Sources: https://investors.vrtx.com/news-releases/news-release-details/vertex-reports-second-quarter-2023-financial-results
https://icer.org/news-insights/press-releases/icer-publishes-final-evidence-report-on-gene-therapies-for-sickle-cell-disease/
Update: 30 June 2023
FDA Submission
• BLA application submitted to FDA (3 April 2023) for exa-cel for patients with SCD and TDT. The submission is based on the results of the ongoing Phase 3 studies, CLIMB-111 and CLIMB-121, as well as an ongoing long-term follow-up study, CLIMB-131.
• FDA has accepted Priority Review for BLA submission and set a PDUFA (the date by which the FDA must respond to the application) target date of 8 December 2023.
Trial Progress
• Dosing in the Phase 1/2/3 CLIMB-111 and CLIMB-121 studies continues, as does the CLIMB-131 long-term follow-up study in patients 12 years of age and older.

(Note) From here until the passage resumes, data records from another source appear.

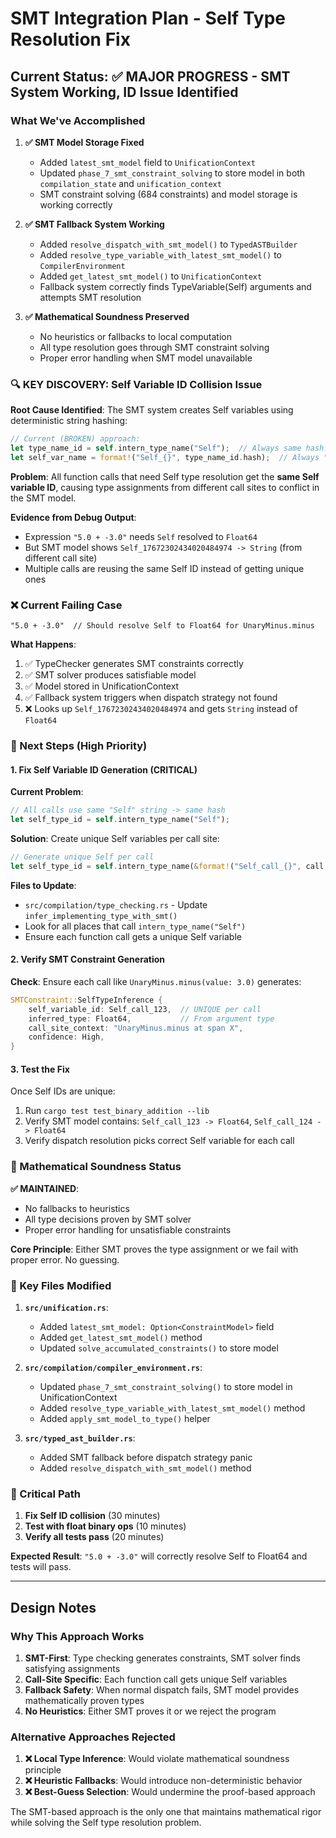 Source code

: # SMT Integration Plan - Self Type Resolution Fix

## Current Status: ✅ MAJOR PROGRESS - SMT System Working, ID Issue Identified

### What We've Accomplished

1. **✅ SMT Model Storage Fixed**
   - Added `latest_smt_model` field to `UnificationContext`
   - Updated `phase_7_smt_constraint_solving` to store model in both `compilation_state` and `unification_context`
   - SMT constraint solving (684 constraints) and model storage is working correctly

2. **✅ SMT Fallback System Working**
   - Added `resolve_dispatch_with_smt_model()` to `TypedASTBuilder`
   - Added `resolve_type_variable_with_latest_smt_model()` to `CompilerEnvironment`
   - Added `get_latest_smt_model()` to `UnificationContext`
   - Fallback system correctly finds TypeVariable(Self) arguments and attempts SMT resolution

3. **✅ Mathematical Soundness Preserved**
   - No heuristics or fallbacks to local computation
   - All type resolution goes through SMT constraint solving
   - Proper error handling when SMT model unavailable

### 🔍 KEY DISCOVERY: Self Variable ID Collision Issue

**Root Cause Identified**: The SMT system creates Self variables using deterministic string hashing:

```rust
// Current (BROKEN) approach:
let type_name_id = self.intern_type_name("Self");  // Always same hash!
let self_var_name = format!("Self_{}", type_name_id.hash);  // Always "Self_17672302434020484974"
```

**Problem**: All function calls that need Self type resolution get the **same Self variable ID**, causing type assignments from different call sites to conflict in the SMT model.

**Evidence from Debug Output**:
- Expression `"5.0 + -3.0"` needs `Self` resolved to `Float64`
- But SMT model shows `Self_17672302434020484974 -> String` (from different call site)
- Multiple calls are reusing the same Self ID instead of getting unique ones

### ❌ Current Failing Case

```outrun
"5.0 + -3.0"  // Should resolve Self to Float64 for UnaryMinus.minus
```

**What Happens**:
1. ✅ TypeChecker generates SMT constraints correctly
2. ✅ SMT solver produces satisfiable model  
3. ✅ Model stored in UnificationContext
4. ✅ Fallback system triggers when dispatch strategy not found
5. ❌ Looks up `Self_17672302434020484974` and gets `String` instead of `Float64`

### 🎯 Next Steps (High Priority)

#### 1. Fix Self Variable ID Generation (CRITICAL)

**Current Problem**: 
```rust
// All calls use same "Self" string -> same hash
let self_type_id = self.intern_type_name("Self");
```

**Solution**: Create unique Self variables per call site:
```rust
// Generate unique Self per call
let self_type_id = self.intern_type_name(&format!("Self_call_{}", call.span.start));
```

**Files to Update**:
- `src/compilation/type_checking.rs` - Update `infer_implementing_type_with_smt()` 
- Look for all places that call `intern_type_name("Self")`
- Ensure each function call gets a unique Self variable

#### 2. Verify SMT Constraint Generation

**Check**: Ensure each call like `UnaryMinus.minus(value: 3.0)` generates:
```rust
SMTConstraint::SelfTypeInference {
    self_variable_id: Self_call_123,  // UNIQUE per call
    inferred_type: Float64,           // From argument type
    call_site_context: "UnaryMinus.minus at span X",
    confidence: High,
}
```

#### 3. Test the Fix

Once Self IDs are unique:
1. Run `cargo test test_binary_addition --lib`
2. Verify SMT model contains: `Self_call_123 -> Float64`, `Self_call_124 -> Float64`
3. Verify dispatch resolution picks correct Self variable for each call

### 🧮 Mathematical Soundness Status

**✅ MAINTAINED**: 
- No fallbacks to heuristics
- All type decisions proven by SMT solver
- Proper error handling for unsatisfiable constraints

**Core Principle**: Either SMT proves the type assignment or we fail with proper error. No guessing.

### 📁 Key Files Modified

1. **`src/unification.rs`**:
   - Added `latest_smt_model: Option<ConstraintModel>` field
   - Added `get_latest_smt_model()` method
   - Updated `solve_accumulated_constraints()` to store model

2. **`src/compilation/compiler_environment.rs`**:
   - Updated `phase_7_smt_constraint_solving()` to store model in UnificationContext
   - Added `resolve_type_variable_with_latest_smt_model()` method
   - Added `apply_smt_model_to_type()` helper

3. **`src/typed_ast_builder.rs`**:
   - Added SMT fallback before dispatch strategy panic
   - Added `resolve_dispatch_with_smt_model()` method

### 🚨 Critical Path

1. **Fix Self ID collision** (30 minutes)
2. **Test with float binary ops** (10 minutes)  
3. **Verify all tests pass** (20 minutes)

**Expected Result**: `"5.0 + -3.0"` will correctly resolve Self to Float64 and tests will pass.

---

## Design Notes

### Why This Approach Works

1. **SMT-First**: Type checking generates constraints, SMT solver finds satisfying assignments
2. **Call-Site Specific**: Each function call gets unique Self variables
3. **Fallback Safety**: When normal dispatch fails, SMT model provides mathematically proven types
4. **No Heuristics**: Either SMT proves it or we reject the program

### Alternative Approaches Rejected

1. **❌ Local Type Inference**: Would violate mathematical soundness principle
2. **❌ Heuristic Fallbacks**: Would introduce non-deterministic behavior  
3. **❌ Best-Guess Selection**: Would undermine the proof-based approach

The SMT-based approach is the only one that maintains mathematical rigor while solving the Self type resolution problem.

• Two additional Phase 3 studies of exa-cel continue to enroll patients 5 to 11 years of age with TDT or SCD.
New data
Data presented at the 28th EHA Annual Congress (9 – 11 June 2023) in Frankfurt (Germany) showed that:
• Of the 35 patients with SCD who had received exa-cel at the time of the analysis, 17 patients were evaluable for the primary and key secondary endpoint at the time of the data cut.
• 16/17 (94.1%) were VOC-free for at least 12 consecutive months
• Mean duration of VOC-free was 18.7 months, with a maximum of 36.5 months.
• 17/17 (100%) did not need hospitalisation for VOCs for at least 12 consecutive months
• All patients who received exa-cel, mean fetal hemoglobin was more than 30% of total hemoglobin by Month 3 and was then maintained at approximately 40.0% through follow-up, with pancellular distribution.
Sources: https://www.businesswire.com/news/home/20230402005036/en/
https://investors.vrtx.com/news-releases/news-release-details/vertex-and-crisprtherapeutics-complete-submission-rolling
https://investors.vrtx.com/news-releases/news-release-details/fda-accepts-biologicslicense-applications-exagamglogene
https://investors.vrtx.com/news-releases/news-release-details/vertex-reports-firstquarter-2023-financial-results
https://investors.vrtx.com/news-releases/news-release-details/positive-resultspivotal-trials-exa-cel-transfusion-dependent
Update: 31 March 2023
- The Phase 1/2/3 CLIMB-111 and CLIMB-121 studies and the CLIMB-131 long-term follow-up study are ongoing in patients 12 years of age and older.
- Two additional Phase 3 studies of exa-cel in pediatric patients with TDT and SCD continue to enroll patients.